What needs to be done:
Give the data back exactly. Leave out any images.

Dataset records:

==*==

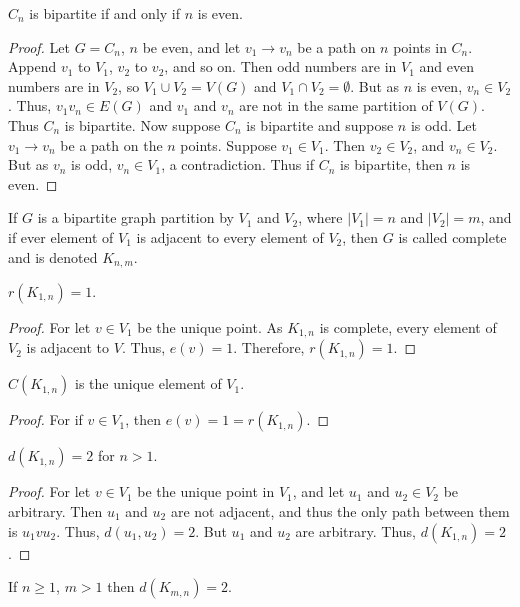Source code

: \documentclass[crop=false,class=book,oneside]{standalone}
\begin{document}
\begin{theorem}
$C_n$ is bipartite if and only if $n$ is even. 
\end{theorem}
\begin{proof}
Let $G=C_n$, $n$ be even, and let $v_1\rightarrow v_n$ be a path on $n$ points in $C_n$. Append $v_1$ to $V_1$, $v_2$ to $v_2$, and so on. Then odd numbers are in $V_1$ and even numbers are in $V_2$, so $V_1\cup V_2 = V(G)$ and $V_1 \cap V_2 = \emptyset$. But as $n$ is even, $v_n \in V_2$. Thus, $v_1 v_n \in E(G)$ and $v_1$ and $v_n$ are not in the same partition of $V(G)$. Thus $C_n$ is bipartite. Now suppose $C_n$ is bipartite and suppose $n$ is odd. Let $v_1 \rightarrow v_n$ be a path on the $n$ points. Suppose $v_1 \in V_1$. Then $v_2 \in V_2$, and $v_n \in V_2$. But as $v_n$ is odd, $v_{n} \in V_1$, a contradiction. Thus if $C_n$ is bipartite, then $n$ is even.
\end{proof}
\begin{definition}
If $G$ is a bipartite graph partition by $V_1$ and $V_2$, where $|V_1| = n$ and $|V_2| = m$, and if ever element of $V_1$ is adjacent to every element of $V_2$, then $G$ is called complete and is denoted $K_{n,m}$.
\end{definition}
\begin{corollary}
$r(K_{1,n}) = 1$.
\end{corollary}
\begin{proof}
For let $v\in V_1$ be the unique point. As $K_{1,n}$ is complete, every element of $V_2$ is adjacent to $V$. Thus, $e(v) = 1$. Therefore, $r(K_{1,n}) =1$.
\end{proof}
\begin{corollary}
$C(K_{1,n})$ is the unique element of $V_1$.
\end{corollary}
\begin{proof}
For if $v\in V_1$, then $e(v) = 1 = r(K_{1,n})$.
\end{proof}
\begin{corollary}
$d(K_{1,n})=2$ for $n>1$.
\end{corollary}
\begin{proof}
For let $v\in V_1$ be the unique point in $V_1$, and let $u_1$ and $u_2 \in V_2$ be arbitrary. Then $u_1$ and $u_2$ are not adjacent, and thus the only path between them is $u_1 v u_2$. Thus, $d(u_1,u_2) = 2$. But $u_1$ and $u_2$ are arbitrary. Thus, $d(K_{1,n}) = 2$.
\end{proof}
\begin{corollary}
If $n\geq1$, $m> 1$ then $d(K_{m,n}) = 2$.
\end{corollary}
\end{document}
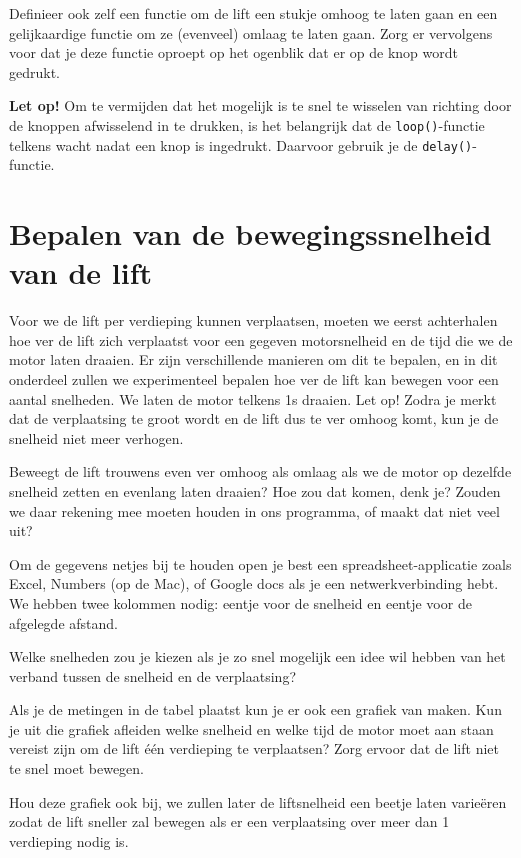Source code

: \documentclass[a4paper, 10pt]{article}
\begin{document}
Definieer ook zelf een functie om de lift een stukje omhoog te laten gaan en een gelijkaardige functie om ze (evenveel)
omlaag te laten gaan. Zorg er vervolgens voor dat je deze functie oproept op het ogenblik dat er op de knop wordt
gedrukt.

\textbf{Let op!} Om te vermijden dat het mogelijk is te snel te wisselen van richting door de knoppen afwisselend in te
drukken, is het belangrijk dat de \texttt{loop()}-functie telkens wacht nadat een knop is ingedrukt. Daarvoor gebruik je
de \texttt{delay()}-functie.

\section{Bepalen van de bewegingssnelheid van de lift}

Voor we de lift per verdieping kunnen verplaatsen, moeten we eerst achterhalen hoe ver de lift zich verplaatst voor
een gegeven motorsnelheid en de tijd die we de motor laten draaien. Er zijn verschillende manieren om dit te bepalen,
en in dit onderdeel zullen we experimenteel bepalen hoe ver de lift kan bewegen voor een aantal snelheden. We laten
de motor telkens 1s draaien. Let op! Zodra je merkt dat de verplaatsing te groot wordt en de lift dus te ver omhoog
komt, kun je de snelheid niet meer verhogen.

Beweegt de lift trouwens even ver omhoog als omlaag als we de motor op
dezelfde snelheid zetten en evenlang laten draaien? Hoe zou dat komen, denk je? Zouden we daar rekening mee moeten houden
in ons programma, of maakt dat niet veel uit?

Om de gegevens netjes bij te houden open je best een spreadsheet-applicatie zoals Excel, Numbers (op de Mac), of Google
docs als je een netwerkverbinding hebt. We hebben twee kolommen nodig: eentje voor de snelheid en eentje voor de afgelegde
afstand.

Welke snelheden zou je kiezen als je zo snel mogelijk een idee wil hebben van het verband tussen de snelheid
en de verplaatsing?

Als je de metingen in de tabel plaatst kun je er ook een grafiek van maken. Kun je uit die grafiek afleiden welke
snelheid en welke tijd de motor moet aan staan  vereist zijn om de lift \'e\'en verdieping te verplaatsen?
Zorg ervoor dat de lift niet te snel moet bewegen.

Hou deze grafiek ook bij, we zullen later de liftsnelheid een beetje laten varie\"eren zodat de lift sneller zal
bewegen als er een verplaatsing over meer dan 1 verdieping nodig is.
\end{document}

==*==

Answer for the task:
Source code

: \documentclass[crop=false,class=book,oneside]{standalone}
\begin{document}
\begin{theorem}
$C_n$ is bipartite if and only if $n$ is even. 
\end{theorem}
\begin{proof}
Let $G=C_n$, $n$ be even, and let $v_1\rightarrow v_n$ be a path on $n$ points in $C_n$. Append $v_1$ to $V_1$, $v_2$ to $v_2$, and so on. Then odd numbers are in $V_1$ and even numbers are in $V_2$, so $V_1\cup V_2 = V(G)$ and $V_1 \cap V_2 = \emptyset$. But as $n$ is even, $v_n \in V_2$. Thus, $v_1 v_n \in E(G)$ and $v_1$ and $v_n$ are not in the same partition of $V(G)$. Thus $C_n$ is bipartite. Now suppose $C_n$ is bipartite and suppose $n$ is odd. Let $v_1 \rightarrow v_n$ be a path on the $n$ points. Suppose $v_1 \in V_1$. Then $v_2 \in V_2$, and $v_n \in V_2$. But as $v_n$ is odd, $v_{n} \in V_1$, a contradiction. Thus if $C_n$ is bipartite, then $n$ is even.
\end{proof}
\begin{definition}
If $G$ is a bipartite graph partition by $V_1$ and $V_2$, where $|V_1| = n$ and $|V_2| = m$, and if ever element of $V_1$ is adjacent to every element of $V_2$, then $G$ is called complete and is denoted $K_{n,m}$.
\end{definition}
\begin{corollary}
$r(K_{1,n}) = 1$.
\end{corollary}
\begin{proof}
For let $v\in V_1$ be the unique point. As $K_{1,n}$ is complete, every element of $V_2$ is adjacent to $V$. Thus, $e(v) = 1$. Therefore, $r(K_{1,n}) =1$.
\end{proof}
\begin{corollary}
$C(K_{1,n})$ is the unique element of $V_1$.
\end{corollary}
\begin{proof}
For if $v\in V_1$, then $e(v) = 1 = r(K_{1,n})$.
\end{proof}
\begin{corollary}
$d(K_{1,n})=2$ for $n>1$.
\end{corollary}
\begin{proof}
For let $v\in V_1$ be the unique point in $V_1$, and let $u_1$ and $u_2 \in V_2$ be arbitrary. Then $u_1$ and $u_2$ are not adjacent, and thus the only path between them is $u_1 v u_2$. Thus, $d(u_1,u_2) = 2$. But $u_1$ and $u_2$ are arbitrary. Thus, $d(K_{1,n}) = 2$.
\end{proof}
\begin{corollary}
If $n\geq1$, $m> 1$ then $d(K_{m,n}) = 2$.
\end{corollary}
\end{document}
Source code

: \documentclass[a4paper, 10pt]{article}
\begin{document}
Definieer ook zelf een functie om de lift een stukje omhoog te laten gaan en een gelijkaardige functie om ze (evenveel)
omlaag te laten gaan. Zorg er vervolgens voor dat je deze functie oproept op het ogenblik dat er op de knop wordt
gedrukt.

\textbf{Let op!} Om te vermijden dat het mogelijk is te snel te wisselen van richting door de knoppen afwisselend in te
drukken, is het belangrijk dat de \texttt{loop()}-functie telkens wacht nadat een knop is ingedrukt. Daarvoor gebruik je
de \texttt{delay()}-functie.

\section{Bepalen van de bewegingssnelheid van de lift}

Voor we de lift per verdieping kunnen verplaatsen, moeten we eerst achterhalen hoe ver de lift zich verplaatst voor
een gegeven motorsnelheid en de tijd die we de motor laten draaien. Er zijn verschillende manieren om dit te bepalen,
en in dit onderdeel zullen we experimenteel bepalen hoe ver de lift kan bewegen voor een aantal snelheden. We laten
de motor telkens 1s draaien. Let op! Zodra je merkt dat de verplaatsing te groot wordt en de lift dus te ver omhoog
komt, kun je de snelheid niet meer verhogen.

Beweegt de lift trouwens even ver omhoog als omlaag als we de motor op
dezelfde snelheid zetten en evenlang laten draaien? Hoe zou dat komen, denk je? Zouden we daar rekening mee moeten houden
in ons programma, of maakt dat niet veel uit?

Om de gegevens netjes bij te houden open je best een spreadsheet-applicatie zoals Excel, Numbers (op de Mac), of Google
docs als je een netwerkverbinding hebt. We hebben twee kolommen nodig: eentje voor de snelheid en eentje voor de afgelegde
afstand.

Welke snelheden zou je kiezen als je zo snel mogelijk een idee wil hebben van het verband tussen de snelheid
en de verplaatsing?

Als je de metingen in de tabel plaatst kun je er ook een grafiek van maken. Kun je uit die grafiek afleiden welke
snelheid en welke tijd de motor moet aan staan  vereist zijn om de lift \'e\'en verdieping te verplaatsen?
Zorg ervoor dat de lift niet te snel moet bewegen.

Hou deze grafiek ook bij, we zullen later de liftsnelheid een beetje laten varie\"eren zodat de lift sneller zal
bewegen als er een verplaatsing over meer dan 1 verdieping nodig is.
\end{document}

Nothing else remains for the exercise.